The longer the marriage, the longer the maintenance
A judge presiding over a divorce in Illinois can order maintenance in accordance with their opinion of the marital circumstances, provided that they follow state law. In most cases, the length of the marriage has a direct impact on how long the dependent spouse can receive maintenance payments.
If the marriage ended in under five years, the maintenance will usually last for 20% of the total length of the marriage. Those who remain married for 10 years may receive maintenance for roughly 40% of the marriage’s duration. If the divorce occurs after 20 years of marriage or more, the courts can order an equal duration of maintenance. In fact, in such long marriages, the courts have the option of ordering indefinite maintenance payments.
There are a handful of situations in which payments may end earlier than that. If the spouse receiving maintenance remarries, the payments will end. In fact, if they cohabitate with a new romantic partner without marrying them, that can be sufficient grounds to terminate maintenance payments. Additionally, someone paying maintenance could petition for the end of payments based on a substantial change in circumstances.

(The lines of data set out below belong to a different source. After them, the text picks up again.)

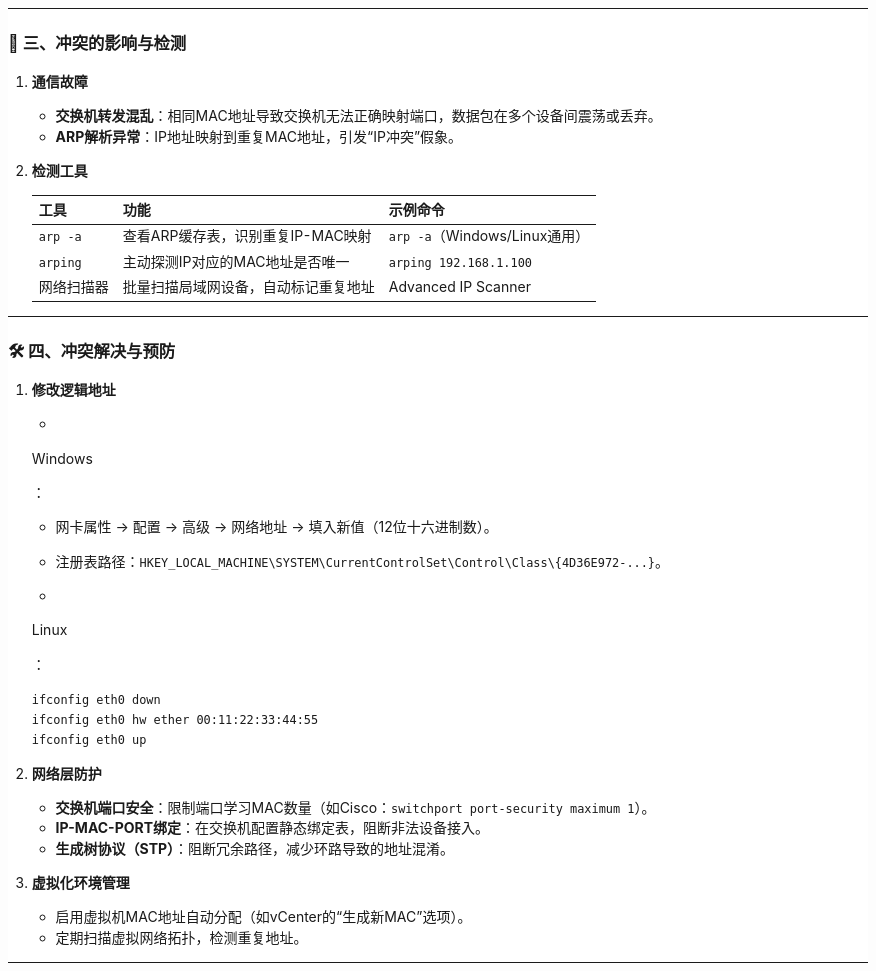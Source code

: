 ------

### 🛑 **三、冲突的影响与检测**

1. **通信故障**

   - **交换机转发混乱**：相同MAC地址导致交换机无法正确映射端口，数据包在多个设备间震荡或丢弃。
   - **ARP解析异常**：IP地址映射到重复MAC地址，引发“IP冲突”假象。

2. **检测工具**

   | **工具**   | **功能**                             | **示例命令**                  |
   | ---------- | ------------------------------------ | ----------------------------- |
   | `arp -a`   | 查看ARP缓存表，识别重复IP-MAC映射    | `arp -a`（Windows/Linux通用） |
   | `arping`   | 主动探测IP对应的MAC地址是否唯一      | `arping 192.168.1.100`        |
   | 网络扫描器 | 批量扫描局域网设备，自动标记重复地址 | Advanced IP Scanner           |

------

### 🛠️ **四、冲突解决与预防**

1. **修改逻辑地址**

   - 

     Windows

     ：

     - 网卡属性 → 配置 → 高级 → 网络地址 → 填入新值（12位十六进制数）。
     - 注册表路径：`HKEY_LOCAL_MACHINE\SYSTEM\CurrentControlSet\Control\Class\{4D36E972-...}`。

   - 

     Linux

     ：

     ```
     ifconfig eth0 down
     ifconfig eth0 hw ether 00:11:22:33:44:55
     ifconfig eth0 up
     ```

2. **网络层防护**

   - **交换机端口安全**：限制端口学习MAC数量（如Cisco：`switchport port-security maximum 1`）。
   - **IP-MAC-PORT绑定**：在交换机配置静态绑定表，阻断非法设备接入。
   - **生成树协议（STP）**：阻断冗余路径，减少环路导致的地址混淆。

3. **虚拟化环境管理**

   - 启用虚拟机MAC地址自动分配（如vCenter的“生成新MAC”选项）。
   - 定期扫描虚拟网络拓扑，检测重复地址。

------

Formal changes are necessary to avoid penalties
The spouse ordered to pay maintenance cannot stop sending payments unless they reach the end date for maintenance according to their order. Those who believe their situation no longer meets the state standard for maintenance payments can file a request to modify or terminate the maintenance payments. Only after a judge reviews and approves such a request will someone’s obligation to make payments actually end.
Learning more about how spousal maintenance functions in Illinois will help those trying to plan for the future. Seeking legal guidance can be a beneficial course of action as well.